Mme [O] [X] est locataire d’une maison d’habitation située [Adresse 6] à [Localité 8] suivant contrat de bail conclu le 1er mai 2020 avec Monsieur et Mme [D].
Mme [O] [X] exerce une activité commerciale d’éleveuse de chiens de races chihuahua et spitz nain dans la maison qu’elle loue.
Mme [H] [T] s’est plaint des nuisances sonores dues aux aboiements des chiens de Mme [X].
Une réunion de conciliation a été organisée entre Mme [T] et Mme [X] le 29 mars 2023 par M. [U] [K] conciliateur de justice. Un constat d’accord a été signé par les parties selon lequel Mme [X] s’est engagée à sortir ses chiens de manière individuelle pour ne pas générer de nuisances sonores.
Par acte de commissaire de justice du 19 septembre 2024, Mme [H] [T] a assigné Mme [O] [X] et Mme [P] [D] devant le tribunal judiciaire de TOURS aux fins de faire cesser les nuisances sonores causées par l’élevage de Mme [X], de les condamner solidairement à lui verser la somme de 6000 euros en réparation de son préjudice moral, de prononcer la résiliation judiciaire du bail de Mme [X], subsidiairement de contraindre Mme [D] à résilier ledit bail, de les condamner à lui verser la somme de 2000 euros au titre de l’article 700 du code de procédure civile, ainsi qu’aux dépens.

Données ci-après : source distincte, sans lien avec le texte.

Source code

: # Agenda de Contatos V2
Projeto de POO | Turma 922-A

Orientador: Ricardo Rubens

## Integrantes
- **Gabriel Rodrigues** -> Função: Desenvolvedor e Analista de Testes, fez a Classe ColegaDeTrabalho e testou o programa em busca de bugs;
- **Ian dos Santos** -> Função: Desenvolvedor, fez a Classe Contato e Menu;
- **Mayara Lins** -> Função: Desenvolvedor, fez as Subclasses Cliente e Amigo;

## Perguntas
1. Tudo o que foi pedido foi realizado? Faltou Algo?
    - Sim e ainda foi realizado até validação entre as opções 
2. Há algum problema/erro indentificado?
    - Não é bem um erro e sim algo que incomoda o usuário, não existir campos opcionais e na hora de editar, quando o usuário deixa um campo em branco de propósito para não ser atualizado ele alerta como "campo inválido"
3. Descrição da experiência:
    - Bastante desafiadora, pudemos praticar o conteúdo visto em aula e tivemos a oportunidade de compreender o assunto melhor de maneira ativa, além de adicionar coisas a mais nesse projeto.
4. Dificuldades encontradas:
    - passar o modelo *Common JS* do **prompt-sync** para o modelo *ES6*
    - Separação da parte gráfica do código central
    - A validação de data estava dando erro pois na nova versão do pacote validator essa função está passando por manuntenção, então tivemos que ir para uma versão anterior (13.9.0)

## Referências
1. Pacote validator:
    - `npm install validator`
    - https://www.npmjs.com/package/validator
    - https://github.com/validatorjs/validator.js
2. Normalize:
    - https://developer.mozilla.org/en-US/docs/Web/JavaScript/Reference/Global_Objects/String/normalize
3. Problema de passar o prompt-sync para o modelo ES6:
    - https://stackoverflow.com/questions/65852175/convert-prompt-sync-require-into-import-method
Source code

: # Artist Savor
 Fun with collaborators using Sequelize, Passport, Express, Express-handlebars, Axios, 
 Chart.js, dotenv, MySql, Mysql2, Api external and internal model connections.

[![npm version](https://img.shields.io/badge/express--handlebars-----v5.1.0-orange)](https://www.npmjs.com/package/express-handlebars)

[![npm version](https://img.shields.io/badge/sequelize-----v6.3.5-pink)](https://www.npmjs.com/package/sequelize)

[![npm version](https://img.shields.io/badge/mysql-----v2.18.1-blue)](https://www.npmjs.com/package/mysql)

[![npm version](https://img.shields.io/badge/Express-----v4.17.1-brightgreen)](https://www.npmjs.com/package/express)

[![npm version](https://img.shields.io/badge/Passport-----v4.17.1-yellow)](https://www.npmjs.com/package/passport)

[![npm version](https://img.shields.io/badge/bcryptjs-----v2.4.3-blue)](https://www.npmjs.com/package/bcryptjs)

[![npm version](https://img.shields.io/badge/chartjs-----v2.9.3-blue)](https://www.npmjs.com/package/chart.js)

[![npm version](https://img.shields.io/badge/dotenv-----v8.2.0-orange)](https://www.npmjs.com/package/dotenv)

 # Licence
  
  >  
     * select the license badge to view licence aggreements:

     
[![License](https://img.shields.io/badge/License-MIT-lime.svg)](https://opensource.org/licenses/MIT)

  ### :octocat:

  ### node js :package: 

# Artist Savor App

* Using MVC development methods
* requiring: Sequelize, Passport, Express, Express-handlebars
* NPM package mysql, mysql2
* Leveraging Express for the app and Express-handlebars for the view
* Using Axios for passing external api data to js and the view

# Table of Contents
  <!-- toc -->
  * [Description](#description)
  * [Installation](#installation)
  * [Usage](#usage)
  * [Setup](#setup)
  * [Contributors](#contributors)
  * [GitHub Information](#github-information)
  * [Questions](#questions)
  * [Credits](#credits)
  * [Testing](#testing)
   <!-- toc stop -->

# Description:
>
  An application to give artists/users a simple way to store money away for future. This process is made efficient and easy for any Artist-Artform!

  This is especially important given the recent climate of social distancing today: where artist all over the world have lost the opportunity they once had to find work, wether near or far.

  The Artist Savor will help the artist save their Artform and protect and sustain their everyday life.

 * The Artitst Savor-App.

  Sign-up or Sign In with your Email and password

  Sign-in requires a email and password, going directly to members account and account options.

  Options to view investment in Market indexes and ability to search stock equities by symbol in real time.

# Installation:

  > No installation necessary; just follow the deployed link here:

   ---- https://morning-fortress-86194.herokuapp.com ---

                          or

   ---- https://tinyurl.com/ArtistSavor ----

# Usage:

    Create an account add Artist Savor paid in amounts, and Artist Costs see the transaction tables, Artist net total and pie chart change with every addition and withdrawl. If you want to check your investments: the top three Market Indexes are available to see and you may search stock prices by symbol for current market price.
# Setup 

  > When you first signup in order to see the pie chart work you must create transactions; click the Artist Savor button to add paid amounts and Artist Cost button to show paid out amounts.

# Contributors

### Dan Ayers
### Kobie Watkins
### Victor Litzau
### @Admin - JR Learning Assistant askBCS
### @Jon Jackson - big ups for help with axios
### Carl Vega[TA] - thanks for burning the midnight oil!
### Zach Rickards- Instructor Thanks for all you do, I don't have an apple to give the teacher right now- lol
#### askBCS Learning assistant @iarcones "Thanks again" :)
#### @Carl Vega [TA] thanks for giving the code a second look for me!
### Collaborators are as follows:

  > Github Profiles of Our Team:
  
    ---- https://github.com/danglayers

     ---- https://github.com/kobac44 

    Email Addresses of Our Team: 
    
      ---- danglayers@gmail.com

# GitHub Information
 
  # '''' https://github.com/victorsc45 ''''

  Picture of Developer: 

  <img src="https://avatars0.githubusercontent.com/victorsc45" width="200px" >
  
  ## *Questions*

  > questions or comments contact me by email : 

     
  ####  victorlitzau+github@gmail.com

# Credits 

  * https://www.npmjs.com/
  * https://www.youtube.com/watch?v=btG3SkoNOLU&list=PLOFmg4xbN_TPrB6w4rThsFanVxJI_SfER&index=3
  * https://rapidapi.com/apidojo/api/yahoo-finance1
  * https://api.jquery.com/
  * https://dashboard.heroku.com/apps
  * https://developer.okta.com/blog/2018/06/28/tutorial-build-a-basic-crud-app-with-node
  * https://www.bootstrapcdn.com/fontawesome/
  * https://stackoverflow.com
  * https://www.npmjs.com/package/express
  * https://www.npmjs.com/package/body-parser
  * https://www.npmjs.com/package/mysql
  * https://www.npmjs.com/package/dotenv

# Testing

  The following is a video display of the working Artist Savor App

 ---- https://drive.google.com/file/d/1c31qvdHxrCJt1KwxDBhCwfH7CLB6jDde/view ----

Les parties ont été dûment convoquées par lettre recommandée avec accusé de réception à l’audience du 27 novembre 2024. Plusieurs renvois successifs ont eu lieu. Lors de la première audience, le Tribunal a mis dans les débats le fait que la demande de résiliation d’un bail d’habitation relevait de la compétence exclusive du juge des contentieux et de la protection.
A l’audience du 25 juin 2025, Mme [H] [T], représentée par son conseil, demande au tribunal de :
Faire cesser les nuisances sonores causées par l’élevage canin de Mme [O] [X], conformément aux dispositions de l’article R1334-1 du code de la santé publique, sous astreinte de 50 euros par jour de retard à compter du prononcé du jugement ;Condamner solidairement Mme [O] [X] et Mme [P] [D] à lui payer la somme de 6000 euros en réparation du préjudice moral subi ;Prononcer la résiliation judiciaire du bail de location de Mme [O] [X] pour manquement à l’obligation de jouissance paisible ;Contraindre subsidiairement Mme [P] [D] à solliciter la résiliation judiciaire du bail de location de Mme [O] [X] sous astreinte de 100 euros par jour de retard à compter du prononcé du jugement ;Débouter Mme [O] [X] et Mme [P] [D] de toutes demandes, fins et prétentions plus amples ou contraires en ce qu’elles sont dirigées contre la requérante ;Condamner Mme [O] [X] et Mme [P] [D] à lui régler la somme de 2000 euros sur le fondement des dispositions de l’article 700 du code de procédure civile, ainsi qu’aux entiers dépens.
Elle affirme que des démarches amiables étaient impossibles à l’égard de Mme [D] car celle-ci était au courant de l’activité d’élevage des chiens de Mme [X] mais n’a rien fait pour remédier aux nuisances. Elle ajoute qu’elle travaille de nuit ce qui caractérise l’urgence de remédier à la situation de nuisances.
Elle avance ensuite au soutien de ses prétentions que les aboiements des chiens se poursuivent jour et nuit parfois pendant deux heures sans discontinuer et que les chiens sortent très souvent dans la cour de Mme [X] sans surveillance. Elle ajoute que les nuisances sonores l’empêchent de dormir convenablement alors qu’elle travaille de nuit et a besoin de repos.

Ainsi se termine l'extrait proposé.